A petição alerta, em Portugal, que “mais de 150 mil pessoas vivem anualmente com sofrimento associado a doença grave, progressiva e incurável, destas, entre 70 a 85 mil morrem todos os anos com necessidade de cuidados paliativos”, e a APCP apela “a um compromisso urgente e concreto por parte do Governo”, com cinco pontos.
Um das medidas é a nomeação de “forma muito urgente, imediata”, da Comissão Nacional de Cuidados Políticos, que “é o interlocutor” entre equipas, entre a sociedade, entre aquilo que são os profissionais e as estruturas da comunidade, e da sociedade de cuidados políticos e o governo.
“Precisamos que haja uma monitorização do que está a acontecer, que se conheça a realidade, que se perceba os problemas que as equipas vão enfrentar, e que se coloque em marcha aquilo que é a estratégia para resolver esses problemas, com financiamento próprio, com indicadores, com avaliação daquilo que é feito e com uma justificação para aquilo que não foi feito. e estratégias para ultrapassar essas dificuldades”, desenvolveu Catarina Pazes, sobre algo que “tem falhado ao longo dos anos”, são feitos planos estratégicos, “mas não há um financiamento ajustado”.

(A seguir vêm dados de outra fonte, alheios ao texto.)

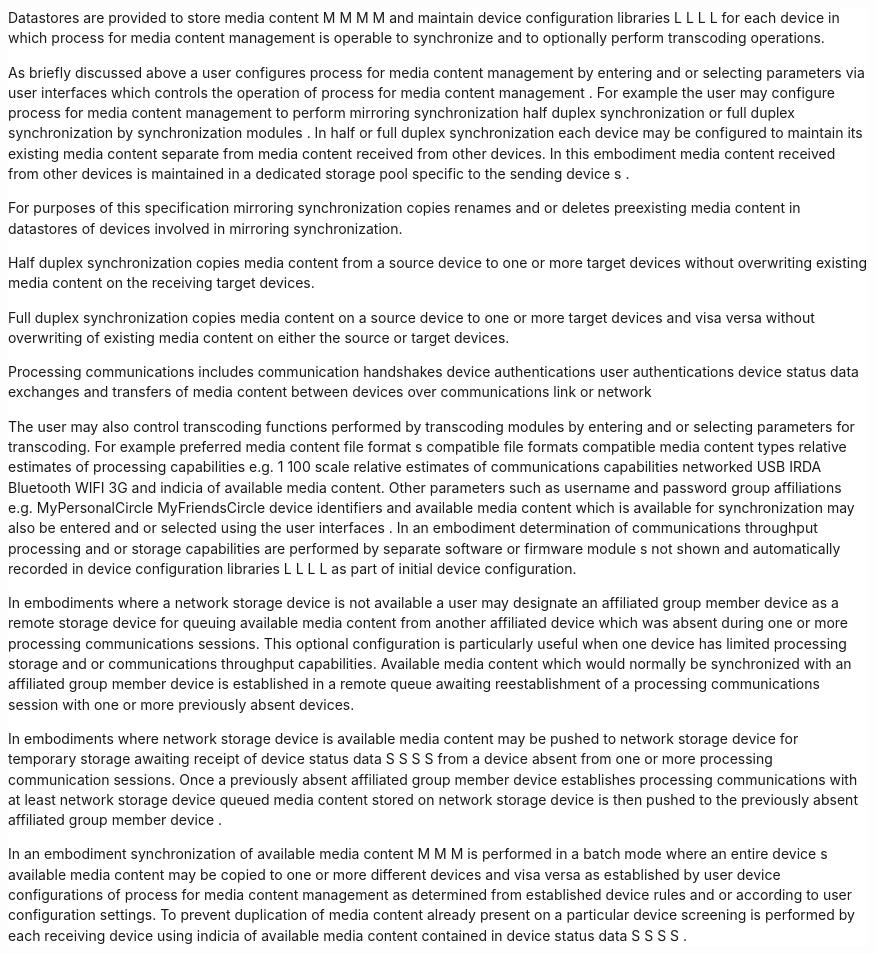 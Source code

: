 Datastores are provided to store media content M M M M and maintain device configuration libraries L L L L for each device in which process for media content management is operable to synchronize and to optionally perform transcoding operations.

As briefly discussed above a user configures process for media content management by entering and or selecting parameters via user interfaces which controls the operation of process for media content management . For example the user may configure process for media content management to perform mirroring synchronization half duplex synchronization or full duplex synchronization by synchronization modules . In half or full duplex synchronization each device may be configured to maintain its existing media content separate from media content received from other devices. In this embodiment media content received from other devices is maintained in a dedicated storage pool specific to the sending device s .

For purposes of this specification mirroring synchronization copies renames and or deletes preexisting media content in datastores of devices involved in mirroring synchronization.

Half duplex synchronization copies media content from a source device to one or more target devices without overwriting existing media content on the receiving target devices.

Full duplex synchronization copies media content on a source device to one or more target devices and visa versa without overwriting of existing media content on either the source or target devices.

Processing communications includes communication handshakes device authentications user authentications device status data exchanges and transfers of media content between devices over communications link or network 

The user may also control transcoding functions performed by transcoding modules by entering and or selecting parameters for transcoding. For example preferred media content file format s compatible file formats compatible media content types relative estimates of processing capabilities e.g. 1 100 scale relative estimates of communications capabilities networked USB IRDA Bluetooth WIFI 3G and indicia of available media content. Other parameters such as username and password group affiliations e.g. MyPersonalCircle MyFriendsCircle device identifiers and available media content which is available for synchronization may also be entered and or selected using the user interfaces . In an embodiment determination of communications throughput processing and or storage capabilities are performed by separate software or firmware module s not shown and automatically recorded in device configuration libraries L L L L as part of initial device configuration.

In embodiments where a network storage device is not available a user may designate an affiliated group member device as a remote storage device for queuing available media content from another affiliated device which was absent during one or more processing communications sessions. This optional configuration is particularly useful when one device has limited processing storage and or communications throughput capabilities. Available media content which would normally be synchronized with an affiliated group member device is established in a remote queue awaiting reestablishment of a processing communications session with one or more previously absent devices.

In embodiments where network storage device is available media content may be pushed to network storage device for temporary storage awaiting receipt of device status data S S S S from a device absent from one or more processing communication sessions. Once a previously absent affiliated group member device establishes processing communications with at least network storage device queued media content stored on network storage device is then pushed to the previously absent affiliated group member device .

In an embodiment synchronization of available media content M M M is performed in a batch mode where an entire device s available media content may be copied to one or more different devices and visa versa as established by user device configurations of process for media content management as determined from established device rules and or according to user configuration settings. To prevent duplication of media content already present on a particular device screening is performed by each receiving device using indicia of available media content contained in device status data S S S S .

A Rede Nacional de Cuidados Paliativos, segundo a especialista, “é uma rede absolutamente funcional, transversal a todo o sistema”, existem equipas de suporte intra-hospitalares, nos serviços de internamento, e na comunidade, “que se deslocam a casa dos doentes, aos lares de idosos, unidades de cuidados continuados, etc”, e as unidades de cuidados paliativos dentro da rede nacional de cuidados continuados.

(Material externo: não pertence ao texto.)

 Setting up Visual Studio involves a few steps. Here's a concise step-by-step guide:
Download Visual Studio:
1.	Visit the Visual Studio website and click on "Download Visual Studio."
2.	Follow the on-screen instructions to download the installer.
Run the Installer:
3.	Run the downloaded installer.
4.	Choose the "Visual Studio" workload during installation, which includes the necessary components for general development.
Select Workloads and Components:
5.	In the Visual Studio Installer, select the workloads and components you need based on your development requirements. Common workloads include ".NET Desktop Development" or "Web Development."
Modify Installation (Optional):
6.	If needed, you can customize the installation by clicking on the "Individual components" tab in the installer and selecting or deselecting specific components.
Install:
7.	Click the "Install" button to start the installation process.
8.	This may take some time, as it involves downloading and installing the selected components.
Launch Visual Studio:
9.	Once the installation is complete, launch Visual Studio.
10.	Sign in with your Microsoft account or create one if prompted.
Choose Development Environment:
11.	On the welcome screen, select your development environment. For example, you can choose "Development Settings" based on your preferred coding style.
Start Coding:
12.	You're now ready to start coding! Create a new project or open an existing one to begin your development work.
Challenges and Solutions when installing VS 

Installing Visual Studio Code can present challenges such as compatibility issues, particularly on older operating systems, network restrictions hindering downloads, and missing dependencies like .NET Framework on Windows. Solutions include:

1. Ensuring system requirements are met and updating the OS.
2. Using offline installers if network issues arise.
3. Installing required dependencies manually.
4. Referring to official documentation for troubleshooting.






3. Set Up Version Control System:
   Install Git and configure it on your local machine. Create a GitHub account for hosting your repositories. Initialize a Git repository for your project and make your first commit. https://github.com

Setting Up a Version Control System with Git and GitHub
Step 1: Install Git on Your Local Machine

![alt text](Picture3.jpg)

“Eu apelo a que continuemos a assinar esta petição, que nos ocupemos deste tema e o discutamos em casa e entre amigos, e nos vários contextos, e no nosso trabalho, etc. Porque a consciência que precisamos de um suporte e de uma resposta diferente quando estamos a passar por um momento difícil por causa de uma doença grave, que ameaça a vida, é importante na hora de exigir cuidados de saúde de qualidade; O apelo que deixo, é a sociedade estar mais consciente sobre isso e podermos ajudar uns aos outros a levar esta exigência a quem pode, de facto, mudar aquilo que está a acontecer.”